Task item => Print out the full listing exactly as it reads.

Available data =>

----

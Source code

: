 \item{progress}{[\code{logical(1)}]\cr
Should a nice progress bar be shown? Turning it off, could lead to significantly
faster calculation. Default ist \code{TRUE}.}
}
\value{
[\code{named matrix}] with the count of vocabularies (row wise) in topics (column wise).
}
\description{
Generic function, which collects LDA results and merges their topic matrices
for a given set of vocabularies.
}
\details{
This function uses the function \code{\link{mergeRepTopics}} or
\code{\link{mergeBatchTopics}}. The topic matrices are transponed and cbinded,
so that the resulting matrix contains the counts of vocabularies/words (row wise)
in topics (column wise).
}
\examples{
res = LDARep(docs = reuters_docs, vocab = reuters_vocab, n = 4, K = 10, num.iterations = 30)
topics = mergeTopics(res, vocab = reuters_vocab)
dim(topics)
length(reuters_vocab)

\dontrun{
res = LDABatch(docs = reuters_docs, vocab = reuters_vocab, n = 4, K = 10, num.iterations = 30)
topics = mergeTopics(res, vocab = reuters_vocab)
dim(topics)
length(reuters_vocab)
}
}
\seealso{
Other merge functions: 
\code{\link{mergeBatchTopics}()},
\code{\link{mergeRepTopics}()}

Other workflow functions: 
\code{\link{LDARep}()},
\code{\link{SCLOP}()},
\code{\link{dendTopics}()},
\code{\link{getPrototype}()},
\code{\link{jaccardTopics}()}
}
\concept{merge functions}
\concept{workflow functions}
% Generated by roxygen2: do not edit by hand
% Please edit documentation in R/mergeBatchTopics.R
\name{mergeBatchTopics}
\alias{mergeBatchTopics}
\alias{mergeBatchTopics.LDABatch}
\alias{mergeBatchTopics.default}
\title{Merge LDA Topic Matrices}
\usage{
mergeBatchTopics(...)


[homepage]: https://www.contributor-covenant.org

----

Answer for this exercise =>
Source code

: \item{progress}{[\code{logical(1)}]\cr
Should a nice progress bar be shown? Turning it off, could lead to significantly
faster calculation. Default ist \code{TRUE}.}
}
\value{
[\code{named matrix}] with the count of vocabularies (row wise) in topics (column wise).
}
\description{
Generic function, which collects LDA results and merges their topic matrices
for a given set of vocabularies.
}
\details{
This function uses the function \code{\link{mergeRepTopics}} or
\code{\link{mergeBatchTopics}}. The topic matrices are transponed and cbinded,
so that the resulting matrix contains the counts of vocabularies/words (row wise)
in topics (column wise).
}
\examples{
res = LDARep(docs = reuters_docs, vocab = reuters_vocab, n = 4, K = 10, num.iterations = 30)
topics = mergeTopics(res, vocab = reuters_vocab)
dim(topics)
length(reuters_vocab)

\dontrun{
res = LDABatch(docs = reuters_docs, vocab = reuters_vocab, n = 4, K = 10, num.iterations = 30)
topics = mergeTopics(res, vocab = reuters_vocab)
dim(topics)
length(reuters_vocab)
}
}
\seealso{
Other merge functions: 
\code{\link{mergeBatchTopics}()},
\code{\link{mergeRepTopics}()}

Other workflow functions: 
\code{\link{LDARep}()},
\code{\link{SCLOP}()},
\code{\link{dendTopics}()},
\code{\link{getPrototype}()},
\code{\link{jaccardTopics}()}
}
\concept{merge functions}
\concept{workflow functions}
% Generated by roxygen2: do not edit by hand
% Please edit documentation in R/mergeBatchTopics.R
\name{mergeBatchTopics}
\alias{mergeBatchTopics}
\alias{mergeBatchTopics.LDABatch}
\alias{mergeBatchTopics.default}
\title{Merge LDA Topic Matrices}
\usage{
mergeBatchTopics(...)


[homepage]: https://www.contributor-covenant.org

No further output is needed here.